■ **Problem details**
From the listing below, return each line that includes "laser".

#####

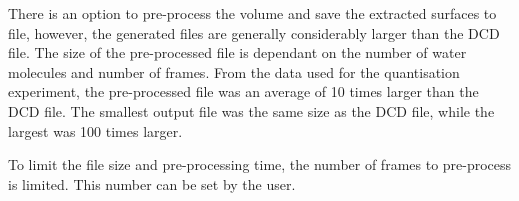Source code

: There is an option to pre-process the volume and save the extracted surfaces to
file, however, the generated files are generally considerably larger than the
DCD file. The size of the pre-processed file is dependant on the number of
water molecules and number of frames. From the data used for the quantisation
experiment, the pre-processed file was an average of 10 times larger than the
DCD file. The smallest output file was the same size as the DCD file, while the
largest was 100 times larger.

To limit the file size and pre-processing time, the number of frames to
pre-process is limited. This number can be set by the user.



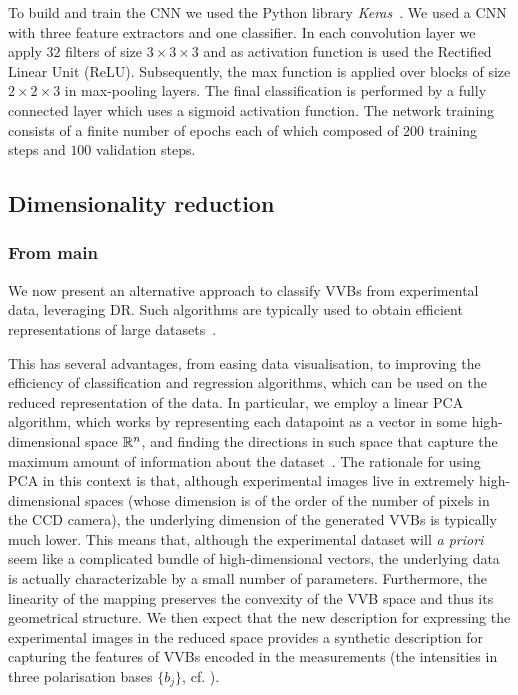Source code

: To build and train the \ac{CNN} we used the Python library \emph{Keras}~\cite{chollet2015keras}.
We used a CNN with three feature extractors and one classifier. In each convolution layer we apply $32$ filters of size $3 \times 3 \times 3$ and as activation function is used the Rectified Linear Unit (ReLU). Subsequently, the max function is applied over blocks of size $2 \times 2 \times 3$  in max-pooling layers. %
The final classification is performed by a fully connected layer which uses a sigmoid activation function. The network training consists of a finite number of epochs each of which composed of $200$ training steps and $100$ validation steps. 


\subsection{Dimensionality reduction}
\label{sec:VVBs:dimensionality_reduction}

\subsubsection{From main}

We now present an alternative approach to classify \acp{VVB} from experimental data, leveraging \ac{DR}.
Such algorithms are typically used to obtain efficient representations of large datasets~\cite{cunningham2008dimension,fodor2002survey}.

This has several advantages, from easing data visualisation, to improving the efficiency of classification and regression algorithms, which can be used on the reduced representation of the data.
In particular, we employ a linear 
\ac{PCA} algorithm, which works by representing each datapoint as a vector in some high-dimensional space $\mathbb{R}^n$, and finding the directions in such space that capture the maximum amount of information about the dataset~\cite{jolliffe2011principal,jolliffe2016principal}.
The rationale for using \ac{PCA} in this context is that, although experimental images live in extremely high-dimensional spaces (whose dimension is of the order of the number of pixels in the \ac{CCD} camera), the underlying dimension of the generated \acp{VVB} is typically much lower.
This means that, although the experimental dataset will \emph{a priori} seem like a complicated bundle of high-dimensional vectors, the underlying data is actually characterizable by a small number of parameters. Furthermore, the linearity of the mapping preserves the convexity of the VVB space and thus its geometrical structure. We then expect that the new description for expressing the experimental images in the reduced space provides a synthetic description for capturing the features of VVBs encoded in the measurements (the intensities in three polarisation bases $\{b_j\}$, cf. \mbox{\cite{SI}}).

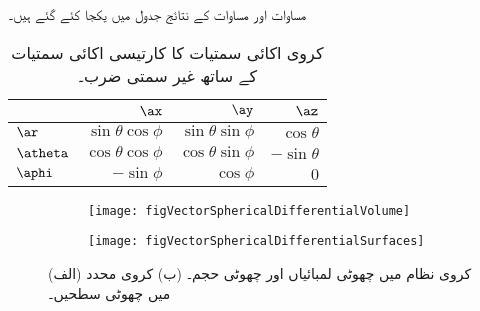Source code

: مساوات   اور مساوات   کے نتائج جدول  میں یکجا کئے گئے ہیں۔ 
\begin{table}
\caption{کروی  اکائی سمتیات کا کارتیسی اکائی سمتیات کے ساتھ غیر سمتی ضرب۔}
\centering
\begin{tabular}{l | r r r}
 & $\ax$ & $\ay$ & $\az$ \\
\hline
$\ar$ & $\sin \theta \cos \phi$ & $\sin \theta \sin \phi$& $\cos \theta$\\
$\atheta$ &$\cos \theta \cos \phi$ &$ \cos \theta \sin \phi$ &$ -\sin \theta$\\
$\aphi$ & $-\sin \phi$ &$ \cos \phi$ &$0$
\end{tabular}
\label{جدول_سمتیہ_کروی_کارتیسی_اکائی_غیر-سمتی_ضرب}
\end{table}
%
\begin{figure}
\centering
\begin{subfigure}{0.5\textwidth}
\centering
\texttt{[image: figVectorSphericalDifferentialVolume]}
\end{subfigure}%
%
\begin{subfigure}{0.5\textwidth}
\centering
\texttt{[image: figVectorSphericalDifferentialSurfaces]}
\end{subfigure}%
\caption{(الف) کروی نظام میں  چھوٹی لمبائیاں اور چھوٹی حجم۔ (ب) کروی محدد میں چھوٹی سطحیں۔}
\label{شکل_سمتیہ_کروی_چھوٹی_حجم}
\end{figure}

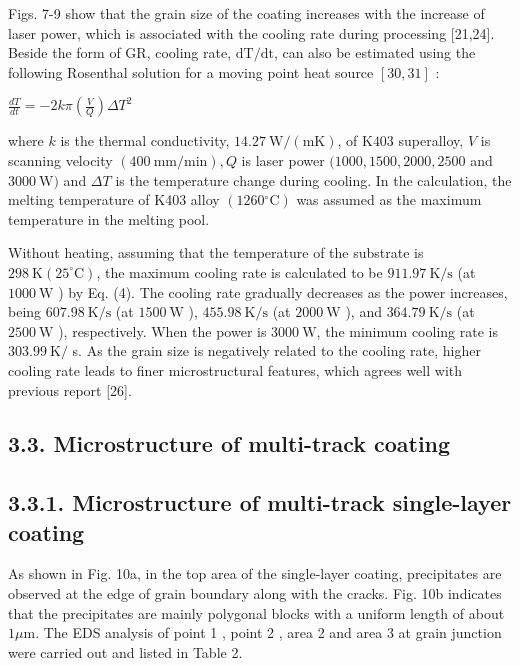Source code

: \documentclass[10pt]{article}
\begin{document}
Figs. 7-9 show that the grain size of the coating increases with the increase of laser power, which is associated with the cooling rate during processing [21,24]. Beside the form of GR, cooling rate, $\mathrm{dT} / \mathrm{dt}$, can also be estimated using the following Rosenthal solution for a moving point heat source $[30,31]$ :

$\frac{d T}{d t}=-2 k \pi\left(\frac{V}{Q}\right) \Delta T^{2}$

where $k$ is the thermal conductivity, $14.27 \mathrm{~W} /(\mathrm{mK})$, of $\mathrm{K} 403$ superalloy, $V$ is scanning velocity $(400 \mathrm{~mm} / \mathrm{min}), Q$ is laser power $(1000,1500,2000,2500$ and $3000 \mathrm{~W})$ and $\Delta T$ is the temperature change during cooling. In the calculation, the melting temperature of K403 alloy $\left(1260{ }^{\circ} \mathrm{C}\right)$ was assumed as the maximum temperature in the melting pool.

Without heating, assuming that the temperature of the substrate is $298 \mathrm{~K}\left(25^{\circ} \mathrm{C}\right)$, the maximum cooling rate is calculated to be $911.97 \mathrm{~K} / \mathrm{s}$ (at $1000 \mathrm{~W}$ ) by Eq. (4). The cooling rate gradually decreases as the power increases, being $607.98 \mathrm{~K} / \mathrm{s}$ (at $1500 \mathrm{~W}$ ), $455.98 \mathrm{~K} / \mathrm{s}$ (at $2000 \mathrm{~W}$ ), and $364.79 \mathrm{~K} / \mathrm{s}$ (at $2500 \mathrm{~W}$ ), respectively. When the power is $3000 \mathrm{~W}$, the minimum cooling rate is $303.99 \mathrm{~K} /$ s. As the grain size is negatively related to the cooling rate, higher cooling rate leads to finer microstructural features, which agrees well with previous report [26].

\subsection*{3.3. Microstructure of multi-track coating}
\subsection*{3.3.1. Microstructure of multi-track single-layer coating}
As shown in Fig. 10a, in the top area of the single-layer coating, precipitates are observed at the edge of grain boundary along with the cracks. Fig. 10b indicates that the precipitates are mainly polygonal blocks with a uniform length of about $1 \mu \mathrm{m}$. The EDS analysis of point 1 , point 2 , area 2 and area 3 at grain junction were carried out and listed in Table 2.
\end{document}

#####

■ **Response area**
Figs. 7-9 show that the grain size of the coating increases with the increase of laser power, which is associated with the cooling rate during processing [21,24]. Beside the form of GR, cooling rate, $\mathrm{dT} / \mathrm{dt}$, can also be estimated using the following Rosenthal solution for a moving point heat source $[30,31]$ :
where $k$ is the thermal conductivity, $14.27 \mathrm{~W} /(\mathrm{mK})$, of $\mathrm{K} 403$ superalloy, $V$ is scanning velocity $(400 \mathrm{~mm} / \mathrm{min}), Q$ is laser power $(1000,1500,2000,2500$ and $3000 \mathrm{~W})$ and $\Delta T$ is the temperature change during cooling. In the calculation, the melting temperature of K403 alloy $\left(1260{ }^{\circ} \mathrm{C}\right)$ was assumed as the maximum temperature in the melting pool.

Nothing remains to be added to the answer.